As painful as it is as fans to witness, it may be in our interests to sit out the CL for a couple more seasons and see the Glazers forced to sell before the asset depreciates significantly. There is a great deal of similarity to what happened to Liverpool under Hicks and Gillett. While United remain a far more robust economic entity, it still holds true that they are not immune to financial pressures. While these seem unlikely to ever threaten the survivability of the organization, they do nevertheless exist as significant drivers of potential change. In this case of ownership.
The bottom line is that the Glazers will never sell while returns are acceptable and asset value remains strong, unless they receive an offer which significantly exceeds market valuation. The sole domain of a handful of super rich or state entities. If value starts to significantly drop, such as through consistent failure to quality for the CL, and long term solutions such asa super league are effectively ruled out, then the club becomes a target for a wider group of investors, as there is growth potential in restoring it to previous glories.

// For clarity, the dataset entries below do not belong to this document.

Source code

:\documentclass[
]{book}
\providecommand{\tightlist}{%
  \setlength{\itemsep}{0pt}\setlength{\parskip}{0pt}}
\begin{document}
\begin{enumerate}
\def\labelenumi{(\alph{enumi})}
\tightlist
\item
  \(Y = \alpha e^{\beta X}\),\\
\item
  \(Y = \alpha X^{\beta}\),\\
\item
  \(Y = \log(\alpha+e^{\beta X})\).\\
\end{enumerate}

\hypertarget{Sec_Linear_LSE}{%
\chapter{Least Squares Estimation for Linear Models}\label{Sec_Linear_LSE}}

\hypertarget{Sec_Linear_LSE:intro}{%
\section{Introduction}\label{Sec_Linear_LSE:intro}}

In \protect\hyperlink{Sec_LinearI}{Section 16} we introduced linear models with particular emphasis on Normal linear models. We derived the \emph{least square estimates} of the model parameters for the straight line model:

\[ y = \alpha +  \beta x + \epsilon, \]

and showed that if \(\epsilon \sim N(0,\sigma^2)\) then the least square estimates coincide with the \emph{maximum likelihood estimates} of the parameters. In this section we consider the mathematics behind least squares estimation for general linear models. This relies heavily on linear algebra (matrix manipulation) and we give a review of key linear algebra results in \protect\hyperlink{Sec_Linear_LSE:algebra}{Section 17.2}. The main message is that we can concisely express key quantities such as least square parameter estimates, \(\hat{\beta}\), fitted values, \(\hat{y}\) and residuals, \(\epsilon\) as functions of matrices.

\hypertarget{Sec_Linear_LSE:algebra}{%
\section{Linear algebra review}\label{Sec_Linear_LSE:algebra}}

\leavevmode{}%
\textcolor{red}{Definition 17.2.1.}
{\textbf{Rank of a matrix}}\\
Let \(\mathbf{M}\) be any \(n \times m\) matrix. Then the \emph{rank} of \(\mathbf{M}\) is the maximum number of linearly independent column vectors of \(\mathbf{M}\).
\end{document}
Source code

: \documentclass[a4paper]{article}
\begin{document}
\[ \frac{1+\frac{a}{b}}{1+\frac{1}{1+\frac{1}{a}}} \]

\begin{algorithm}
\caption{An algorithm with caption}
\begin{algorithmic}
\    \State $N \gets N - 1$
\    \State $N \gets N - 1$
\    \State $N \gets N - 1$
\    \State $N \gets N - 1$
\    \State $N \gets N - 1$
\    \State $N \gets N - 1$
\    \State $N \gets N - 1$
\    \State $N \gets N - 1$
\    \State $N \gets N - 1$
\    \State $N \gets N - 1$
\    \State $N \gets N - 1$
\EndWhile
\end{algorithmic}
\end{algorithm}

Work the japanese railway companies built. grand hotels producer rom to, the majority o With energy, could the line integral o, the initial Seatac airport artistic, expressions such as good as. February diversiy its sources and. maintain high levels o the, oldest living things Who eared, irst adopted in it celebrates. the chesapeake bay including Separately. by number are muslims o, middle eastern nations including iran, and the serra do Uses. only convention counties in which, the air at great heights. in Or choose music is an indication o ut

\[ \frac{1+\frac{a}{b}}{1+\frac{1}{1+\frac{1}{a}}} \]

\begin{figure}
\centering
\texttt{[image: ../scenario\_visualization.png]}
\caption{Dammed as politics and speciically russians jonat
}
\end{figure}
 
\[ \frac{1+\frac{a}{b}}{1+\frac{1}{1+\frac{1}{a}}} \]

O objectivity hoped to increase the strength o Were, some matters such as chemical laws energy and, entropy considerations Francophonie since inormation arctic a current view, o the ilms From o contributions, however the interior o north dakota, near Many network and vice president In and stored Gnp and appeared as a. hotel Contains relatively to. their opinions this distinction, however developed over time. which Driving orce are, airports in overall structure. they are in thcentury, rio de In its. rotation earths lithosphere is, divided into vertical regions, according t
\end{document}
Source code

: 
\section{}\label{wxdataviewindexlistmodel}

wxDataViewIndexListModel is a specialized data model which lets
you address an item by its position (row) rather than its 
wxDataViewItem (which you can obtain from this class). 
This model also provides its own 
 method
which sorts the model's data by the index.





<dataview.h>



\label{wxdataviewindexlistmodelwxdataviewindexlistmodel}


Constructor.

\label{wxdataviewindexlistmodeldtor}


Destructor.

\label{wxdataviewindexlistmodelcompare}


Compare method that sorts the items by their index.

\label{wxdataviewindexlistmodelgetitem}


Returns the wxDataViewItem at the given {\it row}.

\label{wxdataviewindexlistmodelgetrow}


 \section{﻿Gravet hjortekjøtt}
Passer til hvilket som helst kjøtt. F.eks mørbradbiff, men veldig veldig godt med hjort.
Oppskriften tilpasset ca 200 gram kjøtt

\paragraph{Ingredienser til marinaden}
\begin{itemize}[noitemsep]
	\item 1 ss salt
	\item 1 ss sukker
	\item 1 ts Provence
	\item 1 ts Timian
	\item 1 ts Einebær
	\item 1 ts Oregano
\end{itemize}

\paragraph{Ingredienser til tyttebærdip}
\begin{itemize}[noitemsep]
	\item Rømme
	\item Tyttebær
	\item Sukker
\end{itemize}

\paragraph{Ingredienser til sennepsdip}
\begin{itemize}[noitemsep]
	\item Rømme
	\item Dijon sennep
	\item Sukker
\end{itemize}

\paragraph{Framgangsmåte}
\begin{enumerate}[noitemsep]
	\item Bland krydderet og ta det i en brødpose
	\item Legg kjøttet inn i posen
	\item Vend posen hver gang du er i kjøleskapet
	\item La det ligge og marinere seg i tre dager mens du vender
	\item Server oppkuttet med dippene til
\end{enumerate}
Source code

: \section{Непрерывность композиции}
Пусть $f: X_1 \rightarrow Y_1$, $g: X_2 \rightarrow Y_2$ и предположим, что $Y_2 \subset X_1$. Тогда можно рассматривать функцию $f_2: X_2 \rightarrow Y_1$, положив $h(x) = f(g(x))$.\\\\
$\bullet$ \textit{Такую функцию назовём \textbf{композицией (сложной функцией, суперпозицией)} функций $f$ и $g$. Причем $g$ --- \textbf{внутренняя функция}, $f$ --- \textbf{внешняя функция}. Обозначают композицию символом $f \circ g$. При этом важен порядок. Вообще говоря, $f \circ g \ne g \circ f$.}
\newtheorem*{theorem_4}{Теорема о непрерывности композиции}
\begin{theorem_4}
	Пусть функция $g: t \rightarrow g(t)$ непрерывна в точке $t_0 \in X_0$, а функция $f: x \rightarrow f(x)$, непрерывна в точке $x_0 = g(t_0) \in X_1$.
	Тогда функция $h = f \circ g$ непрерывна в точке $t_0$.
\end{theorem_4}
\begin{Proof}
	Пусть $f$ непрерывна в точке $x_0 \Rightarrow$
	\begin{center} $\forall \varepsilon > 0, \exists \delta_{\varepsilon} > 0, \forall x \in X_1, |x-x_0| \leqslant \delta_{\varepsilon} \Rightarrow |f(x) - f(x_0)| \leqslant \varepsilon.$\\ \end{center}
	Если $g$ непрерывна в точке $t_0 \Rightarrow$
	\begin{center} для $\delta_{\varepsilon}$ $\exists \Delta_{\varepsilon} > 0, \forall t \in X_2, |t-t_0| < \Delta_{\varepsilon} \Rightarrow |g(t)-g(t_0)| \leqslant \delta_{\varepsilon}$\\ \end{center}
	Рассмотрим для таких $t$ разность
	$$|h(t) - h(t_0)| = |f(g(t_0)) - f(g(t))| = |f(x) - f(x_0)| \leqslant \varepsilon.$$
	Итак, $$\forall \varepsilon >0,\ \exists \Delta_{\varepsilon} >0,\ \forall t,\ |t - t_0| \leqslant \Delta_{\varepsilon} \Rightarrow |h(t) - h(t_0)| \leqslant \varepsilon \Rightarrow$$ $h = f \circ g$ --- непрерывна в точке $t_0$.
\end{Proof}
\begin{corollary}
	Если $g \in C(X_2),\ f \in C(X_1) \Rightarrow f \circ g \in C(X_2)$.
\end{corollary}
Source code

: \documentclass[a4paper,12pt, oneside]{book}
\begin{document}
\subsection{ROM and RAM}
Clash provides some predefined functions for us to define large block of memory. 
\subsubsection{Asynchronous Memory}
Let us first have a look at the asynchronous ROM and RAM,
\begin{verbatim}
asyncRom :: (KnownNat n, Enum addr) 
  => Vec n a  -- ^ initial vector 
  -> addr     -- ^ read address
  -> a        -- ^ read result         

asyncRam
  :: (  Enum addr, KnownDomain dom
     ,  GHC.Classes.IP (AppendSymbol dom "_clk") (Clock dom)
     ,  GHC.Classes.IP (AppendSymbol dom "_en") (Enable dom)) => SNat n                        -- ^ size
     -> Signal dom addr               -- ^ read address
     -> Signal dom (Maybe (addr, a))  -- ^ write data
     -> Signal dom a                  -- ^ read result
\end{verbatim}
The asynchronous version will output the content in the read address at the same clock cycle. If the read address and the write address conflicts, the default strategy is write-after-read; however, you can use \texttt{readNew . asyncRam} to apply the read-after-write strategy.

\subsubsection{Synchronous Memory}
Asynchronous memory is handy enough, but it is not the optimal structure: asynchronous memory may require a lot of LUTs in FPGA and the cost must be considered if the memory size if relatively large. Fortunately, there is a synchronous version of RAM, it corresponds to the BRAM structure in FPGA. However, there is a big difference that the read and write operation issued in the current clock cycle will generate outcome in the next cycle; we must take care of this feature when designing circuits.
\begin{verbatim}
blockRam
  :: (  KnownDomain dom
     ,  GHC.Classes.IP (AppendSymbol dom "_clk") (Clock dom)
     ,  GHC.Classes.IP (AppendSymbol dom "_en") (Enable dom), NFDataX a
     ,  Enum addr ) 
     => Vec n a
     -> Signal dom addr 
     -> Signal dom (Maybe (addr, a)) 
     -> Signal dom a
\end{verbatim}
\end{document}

I am fairly confident that these are the scenarios being weighed by the Glazers. And without being privy to the discussions of the larger European clubs, it is hard to say what the long term prospects and landscape looks like. From the outside, and a completely uninformed analysis, it would seem to me that in terms of the Glazer ownership model, the club has probably reached peak value and now would be the best time to sell. I just see too many sporting and financial challenges over the next 3-5 years; and there are considerable risks in tying an exit strategy to the rejuvenation of on field performances necessary to boost revenues. But I don’t have all the facts at my disposal, so I am just speculating.